Making a Mint on personal finances
Tax season, belt tightening drive consumers to the Web to manage spending.
NEW YORK (Fortune) -- Move over, Microsoft Money and Quicken. As tax season approaches, and the new realities of life in recession set in, consumers increasingly are turning to free, Web-based personal finance tools to manage their money.
The leading online site is Mint.com, a Mountain View, Calif.-based company that boasts about 900,000 users. (Rivals include Wesabe, Geezeo, and Thrive.) Launched in September 2007 with backing from venture firms Benchmark Capital, Shasta Ventures and First Round Capital, Mint seems poised to capture even more users as Americans look for ways to take control of their pocketbooks without spending money on personal-finance software or hiring a financial adviser.
Mint is the brainchild of Aaron Patzer, who founded the company when he was just 25 years old. Patzer was frustrated by the manual entry system of Intuit's Quicken, which he had been using for his Internet marketing business. He decided that the other leading personal finance program, Microsoft Money, wasn¹t much better. So Patzer worked round the clock, programming the initial version of Mint with the goal of "making personal finance easy and effortless." (For Patzer's tips on how to manage money in a downturn, see "4 Tips for Saving Money.")
Mint's secret weapon is its ability to automatically retrieve a user's bank and credit-card data and instantly spit out lists, graphs and pie chart tracking income and expenditures.
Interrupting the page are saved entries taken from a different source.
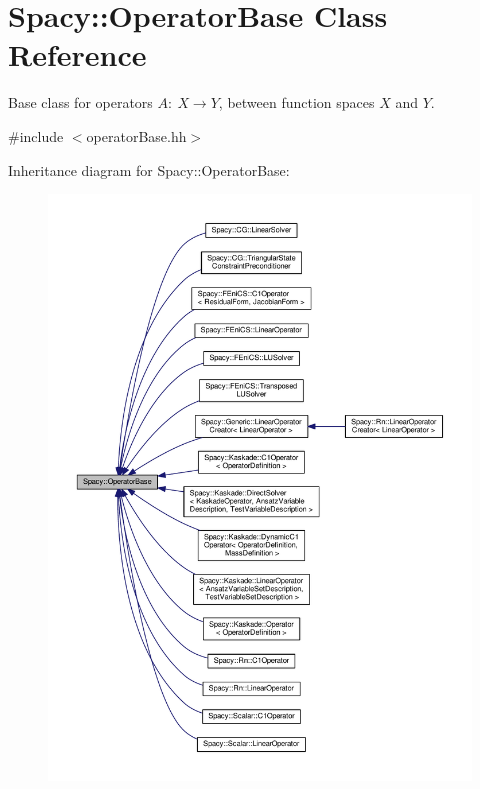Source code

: \hypertarget{classSpacy_1_1OperatorBase}{}\section{Spacy\+:\+:Operator\+Base Class Reference}
\label{classSpacy_1_1OperatorBase}


Base class for operators $A:\ X\rightarrow Y$, between function spaces $X$ and $Y$.  




{\ttfamily \#include $<$operator\+Base.\+hh$>$}



Inheritance diagram for Spacy\+:\+:Operator\+Base\+:\nopagebreak
\begin{figure}[H]
\begin{center}
\leavevmode
\includegraphics[width=350pt]{classSpacy_1_1OperatorBase__inherit__graph}
\end{center}
\end{figure}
It can also send mobile and email alerts and reminders about bills, balances and suspicious activity.
Other financial sites offer similar functionality but lack two features that really set Mint apart. The first is a patented algorithm that automatically categorizes transactions imported from users' accounts, reducing the need for manual data entry.
The second is a search algorithm that finds ways to save users money, suggesting a savings account with a higher interest rate or a credit card that offers better rewards. Some of the customized offers listed come from Mint's partners, including brokerages, banks and all the major credit card issuers. Sponsors get branding and a link for users to apply directly from Mint. In exchange, Mint gets a referral fee for customers it refers -- its main source of revenue.
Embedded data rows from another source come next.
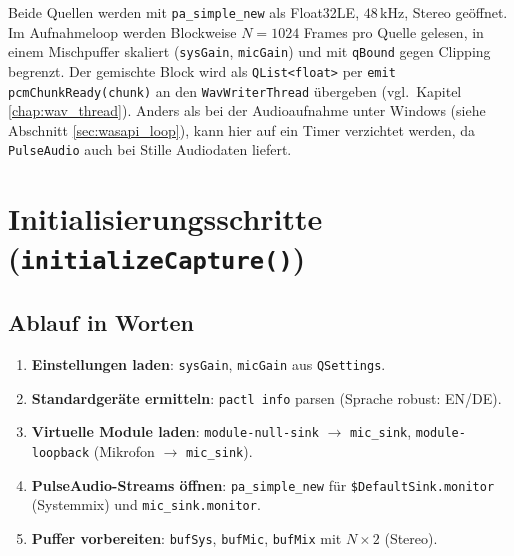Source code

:Beide Quellen werden mit \texttt{pa\_simple\_new} als Float32LE, $48$\,kHz, Stereo geöffnet. Im Aufnahmeloop werden Blockweise $N=1024$ Frames pro Quelle gelesen, in einem Mischpuffer skaliert (\texttt{sysGain}, \texttt{micGain}) und mit \texttt{qBound} gegen Clipping begrenzt. Der gemischte Block wird als \texttt{QList<float>} per \texttt{emit pcmChunkReady(chunk)} an den \texttt{WavWriterThread} übergeben (vgl.\ Kapitel \ref{chap:wav_thread}). Anders als bei der Audioaufnahme unter Windows (siehe Abschnitt \ref{sec:wasapi_loop}), kann hier auf ein Timer verzichtet werden, da \texttt{PulseAudio} auch bei Stille Audiodaten liefert.

\section{Initialisierungsschritte (\texttt{initializeCapture()})}
\label{sec:linux_initialize}

\subsection*{Ablauf in Worten}
\begin{enumerate}
    \item \textbf{Einstellungen laden}: \texttt{sysGain}, \texttt{micGain} aus \texttt{QSettings}.
    \item \textbf{Standardgeräte ermitteln}: \texttt{pactl info} parsen (Sprache robust: EN/DE).
    \item \textbf{Virtuelle Module laden}: \texttt{module-null-sink} $\rightarrow$ \texttt{mic\_sink},
    \texttt{module-loopback} (Mikrofon $\rightarrow$ \texttt{mic\_sink}).
    \item \textbf{PulseAudio-Streams öffnen}:
    \texttt{pa\_simple\_new} für \texttt{\$DefaultSink.monitor} (Systemmix) und \texttt{mic\_sink.monitor}.
    \item \textbf{Puffer vorbereiten}: \texttt{bufSys}, \texttt{bufMic}, \texttt{bufMix} mit $N\times 2$ (Stereo).
\end{enumerate}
Patzer says 7% of users have made changes based on Mint's recommendations, and the site has identified over $100 million in potential savings for users. Mint is not yet profitable but revenue is doubling quarter over quarter. "The financial crisis has been very good for us," Patzer said. "We have tripled our user sign-up rate since it hit in August." That's 3,000 new users every day.
The dour economy appears to have been good for competitor Quicken Online as well, which has 700,000 users and is gaining ground, adding 45,000 new users a week. Quicken, which introduced its product two months after Mint's launch, boasts a budget forecasting function and has the advantage being the established brand. But it's also marred by a stigma of stodginess, which might prohibit it from being perceived as the best company to lead personal finance into the Internet era.
Also, unlike Mint, Quicken online hasn't figured out how to make money yet.
"We're focused on building the best possible customer experience," says Scott Gulbransen, an Intuit spokesman. "We'll worry about monetization later."
Indeed, Quicken Online could be a loss leader for Intuit, serving as a gateway to its broader suite of software and other personal-finance products, such as its Turbo Tax software, which helps consumers compile and file taxes electronically.
Despite the presence of other startups hawking online personal finance services, the battle seems to be shaping up to be Mint v. Quicken. Intuit recently sent a letter to the startup, asking its executives to substantiate its user numbers and growth, and Mint complied.
But Mint's Patzer seems to have a bigger target in mind: users of online banking, who collectively number 80 million in the U.S. Patzer also wants to help consumers manage other forms of currency, such as frequent-flier miles and unused cell-phone minutes.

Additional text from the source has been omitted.